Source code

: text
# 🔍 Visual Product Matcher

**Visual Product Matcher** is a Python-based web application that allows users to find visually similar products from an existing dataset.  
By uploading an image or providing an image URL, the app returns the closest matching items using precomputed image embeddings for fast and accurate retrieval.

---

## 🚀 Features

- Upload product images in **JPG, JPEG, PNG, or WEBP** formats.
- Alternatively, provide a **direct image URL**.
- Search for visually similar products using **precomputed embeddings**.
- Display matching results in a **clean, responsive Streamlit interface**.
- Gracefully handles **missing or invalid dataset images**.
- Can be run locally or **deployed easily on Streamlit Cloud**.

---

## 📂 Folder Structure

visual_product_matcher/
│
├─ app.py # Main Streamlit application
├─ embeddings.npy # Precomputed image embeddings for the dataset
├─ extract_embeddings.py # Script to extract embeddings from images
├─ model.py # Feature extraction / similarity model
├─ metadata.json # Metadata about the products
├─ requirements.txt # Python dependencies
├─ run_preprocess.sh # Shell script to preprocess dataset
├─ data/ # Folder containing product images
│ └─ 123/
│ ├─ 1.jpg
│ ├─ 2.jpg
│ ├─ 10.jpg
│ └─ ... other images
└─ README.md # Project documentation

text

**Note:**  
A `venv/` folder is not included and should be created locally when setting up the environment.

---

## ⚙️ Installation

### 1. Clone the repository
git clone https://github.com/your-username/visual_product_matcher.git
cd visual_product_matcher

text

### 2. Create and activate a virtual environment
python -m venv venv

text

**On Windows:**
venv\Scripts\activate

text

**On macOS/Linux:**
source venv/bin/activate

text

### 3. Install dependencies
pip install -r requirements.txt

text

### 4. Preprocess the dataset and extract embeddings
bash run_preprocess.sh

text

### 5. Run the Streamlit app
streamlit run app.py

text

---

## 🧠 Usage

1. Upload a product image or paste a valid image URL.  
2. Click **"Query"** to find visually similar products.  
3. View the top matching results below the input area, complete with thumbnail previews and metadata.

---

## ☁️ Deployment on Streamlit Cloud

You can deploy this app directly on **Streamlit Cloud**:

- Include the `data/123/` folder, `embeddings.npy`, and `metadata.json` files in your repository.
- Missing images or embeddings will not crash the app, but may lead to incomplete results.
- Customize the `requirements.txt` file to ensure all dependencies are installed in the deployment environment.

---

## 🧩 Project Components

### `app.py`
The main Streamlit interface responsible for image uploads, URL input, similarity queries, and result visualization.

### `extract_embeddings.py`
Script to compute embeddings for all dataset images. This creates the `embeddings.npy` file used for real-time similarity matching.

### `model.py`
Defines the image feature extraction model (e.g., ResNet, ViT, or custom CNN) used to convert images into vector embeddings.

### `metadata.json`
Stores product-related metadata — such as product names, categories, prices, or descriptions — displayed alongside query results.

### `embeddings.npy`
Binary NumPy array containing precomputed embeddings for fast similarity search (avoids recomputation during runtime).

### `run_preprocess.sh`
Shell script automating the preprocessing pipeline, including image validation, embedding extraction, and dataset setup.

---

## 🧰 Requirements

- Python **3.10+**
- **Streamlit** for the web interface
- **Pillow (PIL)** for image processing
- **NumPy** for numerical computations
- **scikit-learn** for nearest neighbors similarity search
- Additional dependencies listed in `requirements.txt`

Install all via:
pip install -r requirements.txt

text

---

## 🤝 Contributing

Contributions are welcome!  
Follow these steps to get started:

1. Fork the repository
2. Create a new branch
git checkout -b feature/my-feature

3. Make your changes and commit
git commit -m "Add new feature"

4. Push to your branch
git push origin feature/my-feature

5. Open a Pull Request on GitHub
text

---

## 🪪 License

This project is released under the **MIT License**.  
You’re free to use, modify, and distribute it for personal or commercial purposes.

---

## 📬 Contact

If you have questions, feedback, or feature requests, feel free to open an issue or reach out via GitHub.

**Work order:** There is a run of lines above from the one with "- Display matching" to the one with "extraction / similarity model"; print exactly that run, both ends included, and nothing else.

**Solution:**
- Display matching results in a **clean, responsive Streamlit interface**.
- Gracefully handles **missing or invalid dataset images**.
- Can be run locally or **deployed easily on Streamlit Cloud**.

---

## 📂 Folder Structure

visual_product_matcher/
│
├─ app.py # Main Streamlit application
├─ embeddings.npy # Precomputed image embeddings for the dataset
├─ extract_embeddings.py # Script to extract embeddings from images
├─ model.py # Feature extraction / similarity model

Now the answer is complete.